Если Он и совершал чудеса, то, как правило, это были лишь дела милосердия, которые Он обычно старался оставлять в тайне. Исцеляя больных, Спаситель не раз запрещал им разглашать об исцелении. Лишь в отдельных случаях, для какой-нибудь определенной цели, Христос творил чудеса открыто. О людях же, которые требовали от Него чудес как доказательства Его посланничества, Он говорил со скорбью: «Род лукавый и прелюбодейный ищет знамения; и знамение не дастся ему, кроме знамения Ионы пророка...» Христос приводил этим людям, ищущим чудес, пример ниневитян, которые покаялись от проповеди Ионы, — проповеди, не сопровождавшейся никакими знамениями. А слова Сына Человеческого звучали с такой силой, которая не может сравниться с иониной проповедью. «Вот, здесь больше Ионы» (Мф 12.41; Лк 11.32).

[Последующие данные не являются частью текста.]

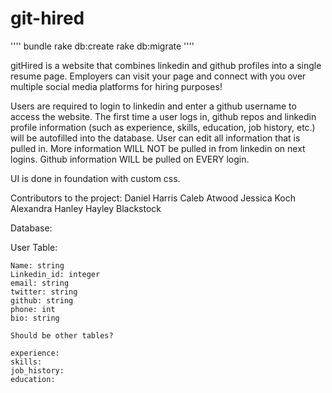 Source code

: # git-hired

''''
bundle
rake db:create
rake db:migrate
''''

gitHired is a website that combines linkedin and github profiles
into a single resume page. Employers can visit your page and connect
with you over multiple social media platforms for hiring purposes!

Users are required to login to linkedin and enter a github username to
access the website. The first time a user logs in, github repos
and linkedin profile information (such as experience, skills, education,
job history, etc.) will be autofilled into the database. User can edit all
information that is pulled in. More information WILL NOT be pulled in from
linkedin on next logins. Github information WILL be pulled on EVERY login.

UI is done in foundation with custom css.

Contributors to the project:
  Daniel Harris
  Caleb Atwood
  Jessica Koch
  Alexandra Hanley
  Hayley Blackstock

Database:

  User Table:

    Name: string
    Linkedin_id: integer
    email: string
    twitter: string
    github: string
    phone: int
    bio: string

    Should be other tables?

    experience:
    skills:
    job_history:
    education:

Господь не хотел веры, рожденной очевидностью чудес или надеждами на земной хлеб. Он призывал к Себе труждающихся и обремененных, обещая им не плотское насыщение (оно есть общая, взаимная забота самих людей), а душевный покой и радость вечной жизни. Истинной, бескорыстной, совершенной будет вера тех людей, которые признают своего Спасителя в осужденном и распятом Плотнике из Назарета, признают, не ища доказательств в чудесах. И даже в таком единственном сверхчеловеческом событии, как победа Христа над смертью, мы видим, что свобода человека, свобода его веры остается неприкосновенной. Пусть явления Воскресшего и были неожиданны для большинства учеников, пусть даже они явились как бы «доказательством» воскресения Христова, ученики уже имели внутреннюю готовность воспринять с верой эти явления, — готовность, которой не было ни у воинов, стороживших гроб, ни у архиереев, которые, узнав о том, что произошло в саду Иосифа, подкупили стражу.

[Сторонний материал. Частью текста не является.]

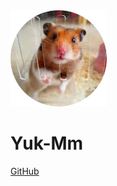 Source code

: <img src="_coverpage.assets/20200624035041.81eb65dfb71e7dd66b560f4c515019c6.webp" style="zoom:15%;" />

# Yuk-Mm

[GitHub](https://github.com/yukmingyu/yukmingyu.github.io)

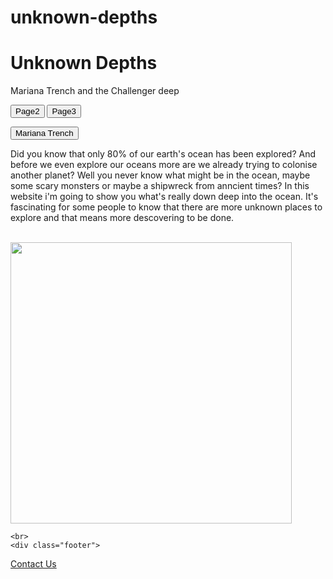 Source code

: # unknown-depths
<!DOCTYPE html>
<html>
<head>
<link rel="stylesheet" href="style.css">
</head>
<div class="header">
<h1>Unknown Depths</h1>
<p>Mariana Trench and the Challenger deep</p>
</div>

<body>
    
    

<a href="file://fs1.internal.hhs.school.nz/Home$/Students/marshall.white/Documents/Digital/unknown-depths1.html"><button class="Button2">Page2</button></a>
<a href="file://fs1.internal.hhs.school.nz/Home$/Students/marshall.white/Documents/Digital/unknown-depths2.html"><button class="button3">Page3</button></a>
<!-- link to Mariana trench wiki -->
<a href="https://en.wikipedia.org/wiki/Mariana_Trench"><button class="Button1">Mariana Trench</button></a>

    
<p>
    Did you know that only 80% of our earth's ocean has been explored? And before we even explore our oceans more are we already trying to colonise another planet? Well you never know what might be in the ocean, maybe some scary monsters or maybe a shipwreck from anncient times? In this website i'm going to show you what's really down deep into the ocean. It's fascinating for some people to know that there are more unknown places to explore and that means more descovering to be done.
    </p>
<br>
<!-- image of deep water -->
<img  width=" 450 " src="https://img.wattpad.com/2d1e3671a855d69709f573499a15fb776603d7c6/68747470733a2f2f73332e616d617a6f6e6177732e636f6d2f776174747061642d6d656469612d736572766963652f53746f7279496d6167652f57354f694238386b4a576e4f65513d3d2d3430332e313630333138343133346538353838343734333932353633333536302e6a7067?s=fit&w=720&h=720">
    
    <br>
    <div class="footer">
<p><a href="file://fs1.internal.hhs.school.nz/Home$/Students/marshall.white/Documents/Digital/Contact%20Us.html">Contact Us</a></p>
</div>
    
</body>
</html>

Среди апостолов был один, который позже других увидел воскресшего Христа. Рассказ о явлении ему Господа противоречит, на первый взгляд, только что сказанному. Этот ученик не поверил другим апостолам, видевшим воскресшего Учителя, а поверил, лишь воочию убедившись в том, что это действительно совершилось. Не имеет ли здесь места действие принудительной очевидности, не нарушалась ли этим свобода веры?
Прежде всего очевидно, что ответ на этот вопрос тесно связан с вопросом о личности самого апостола Фомы. Евангелие, однако, не дает нам его психологического портрета, но ограничивается только еле уловимыми штрихами, из которых трудно сделать какие-либо выводы. Эти штрихи можно найти только в Евангелии от Иоанна. Так, в одном месте (11.16) мы читаем, что, когда Христос объявил ученикам о смерти Лазаря и о Своем намерении идти из Заиорданья в Иудею, где пребывали Его враги, Фома, не взирая на опасность, решительно выразил готовность последовать за Учителем. «Пойдем и мы умрем с Ним», — обращается он к апостолам, ясно давая понять, что впереди их ждут преследования и, быть может, даже смерть.
В другой раз мы видим Фому уже в Иерусалиме, в сионской горнице, в ночь предательства. Ученики слушают прощальные речи Спасителя, и сердца их сжимают тревога и предчувствие чего-то недоброго; на их лицах напряженное внимание, надежда, страх, смешанный с любовью. Иуда только что покинул их и ушел в ночь «делать свое дело». Зловещие тени сгущаются... А Иисус продолжает говорить: «Дети, недолго Мне быть с вами... Да не смущается сердце ваше; веруйте в Бога и в Меня веруйте... А куда Я иду, вы знаете и путь знаете».
«Господи,— говорит вдруг Фома,— не знаем, куда идешь; и как можем знать путь?»